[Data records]
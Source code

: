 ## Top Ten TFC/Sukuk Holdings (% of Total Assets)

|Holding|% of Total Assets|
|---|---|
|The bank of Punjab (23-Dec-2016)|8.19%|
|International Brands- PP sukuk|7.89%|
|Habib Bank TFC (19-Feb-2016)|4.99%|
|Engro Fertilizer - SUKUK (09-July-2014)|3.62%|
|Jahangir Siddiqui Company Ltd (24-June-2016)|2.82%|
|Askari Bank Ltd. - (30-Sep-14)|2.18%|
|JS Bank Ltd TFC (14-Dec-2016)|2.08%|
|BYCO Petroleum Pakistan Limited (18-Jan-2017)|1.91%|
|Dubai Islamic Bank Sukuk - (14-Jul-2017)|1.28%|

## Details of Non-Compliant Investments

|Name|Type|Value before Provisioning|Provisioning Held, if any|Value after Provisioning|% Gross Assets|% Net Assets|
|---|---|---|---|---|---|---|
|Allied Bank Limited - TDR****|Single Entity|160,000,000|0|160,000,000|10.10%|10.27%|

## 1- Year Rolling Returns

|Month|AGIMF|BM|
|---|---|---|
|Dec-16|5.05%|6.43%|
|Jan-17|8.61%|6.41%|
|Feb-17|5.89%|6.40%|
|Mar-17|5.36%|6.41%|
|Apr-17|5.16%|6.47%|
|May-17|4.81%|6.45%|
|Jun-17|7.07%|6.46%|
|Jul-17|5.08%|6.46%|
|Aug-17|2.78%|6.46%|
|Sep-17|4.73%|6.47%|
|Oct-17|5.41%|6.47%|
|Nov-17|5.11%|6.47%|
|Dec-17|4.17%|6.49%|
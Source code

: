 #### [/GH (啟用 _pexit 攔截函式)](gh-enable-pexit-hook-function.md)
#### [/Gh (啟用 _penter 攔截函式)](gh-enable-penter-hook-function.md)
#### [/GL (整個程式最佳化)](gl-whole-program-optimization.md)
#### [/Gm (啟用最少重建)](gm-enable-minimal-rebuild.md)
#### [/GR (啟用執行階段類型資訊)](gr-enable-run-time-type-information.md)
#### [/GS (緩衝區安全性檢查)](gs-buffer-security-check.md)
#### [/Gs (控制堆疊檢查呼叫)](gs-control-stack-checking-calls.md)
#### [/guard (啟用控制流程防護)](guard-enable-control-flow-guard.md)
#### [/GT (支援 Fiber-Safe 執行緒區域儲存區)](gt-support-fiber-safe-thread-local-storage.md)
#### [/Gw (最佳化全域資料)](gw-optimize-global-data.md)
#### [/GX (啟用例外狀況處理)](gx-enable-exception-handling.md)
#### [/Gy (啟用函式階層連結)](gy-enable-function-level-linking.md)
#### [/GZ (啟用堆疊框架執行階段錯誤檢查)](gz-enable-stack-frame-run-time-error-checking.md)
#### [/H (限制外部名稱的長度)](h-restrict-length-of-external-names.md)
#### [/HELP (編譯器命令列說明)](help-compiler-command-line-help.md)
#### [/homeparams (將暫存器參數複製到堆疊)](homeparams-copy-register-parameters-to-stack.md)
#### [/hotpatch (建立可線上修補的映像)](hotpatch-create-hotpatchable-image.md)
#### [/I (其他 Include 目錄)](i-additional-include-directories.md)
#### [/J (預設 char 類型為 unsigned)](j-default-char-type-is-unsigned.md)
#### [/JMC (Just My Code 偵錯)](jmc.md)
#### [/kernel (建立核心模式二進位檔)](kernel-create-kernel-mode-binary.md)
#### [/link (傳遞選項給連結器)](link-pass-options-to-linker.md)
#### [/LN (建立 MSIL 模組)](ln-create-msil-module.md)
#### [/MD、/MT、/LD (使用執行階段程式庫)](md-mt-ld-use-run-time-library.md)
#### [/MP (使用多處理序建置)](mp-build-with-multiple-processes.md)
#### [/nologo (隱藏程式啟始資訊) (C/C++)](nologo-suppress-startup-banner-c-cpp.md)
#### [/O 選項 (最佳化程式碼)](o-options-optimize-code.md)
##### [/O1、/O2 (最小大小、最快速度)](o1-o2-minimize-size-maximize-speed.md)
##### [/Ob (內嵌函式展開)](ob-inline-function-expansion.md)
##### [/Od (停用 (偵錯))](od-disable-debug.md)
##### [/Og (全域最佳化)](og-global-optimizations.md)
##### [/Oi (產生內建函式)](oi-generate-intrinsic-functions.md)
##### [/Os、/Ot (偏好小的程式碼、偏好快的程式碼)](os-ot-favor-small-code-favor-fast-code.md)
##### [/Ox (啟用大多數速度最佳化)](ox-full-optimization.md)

**DESCRIPTION OF THE TASK**
The required output is the lines from the one holding "##### [/Od (停用 (偵錯))](od-disable-debug.md)" through the last line of the entries above, copied exactly.

**SOLUTION**
##### [/Od (停用 (偵錯))](od-disable-debug.md)
##### [/Og (全域最佳化)](og-global-optimizations.md)
##### [/Oi (產生內建函式)](oi-generate-intrinsic-functions.md)
##### [/Os、/Ot (偏好小的程式碼、偏好快的程式碼)](os-ot-favor-small-code-favor-fast-code.md)
##### [/Ox (啟用大多數速度最佳化)](ox-full-optimization.md)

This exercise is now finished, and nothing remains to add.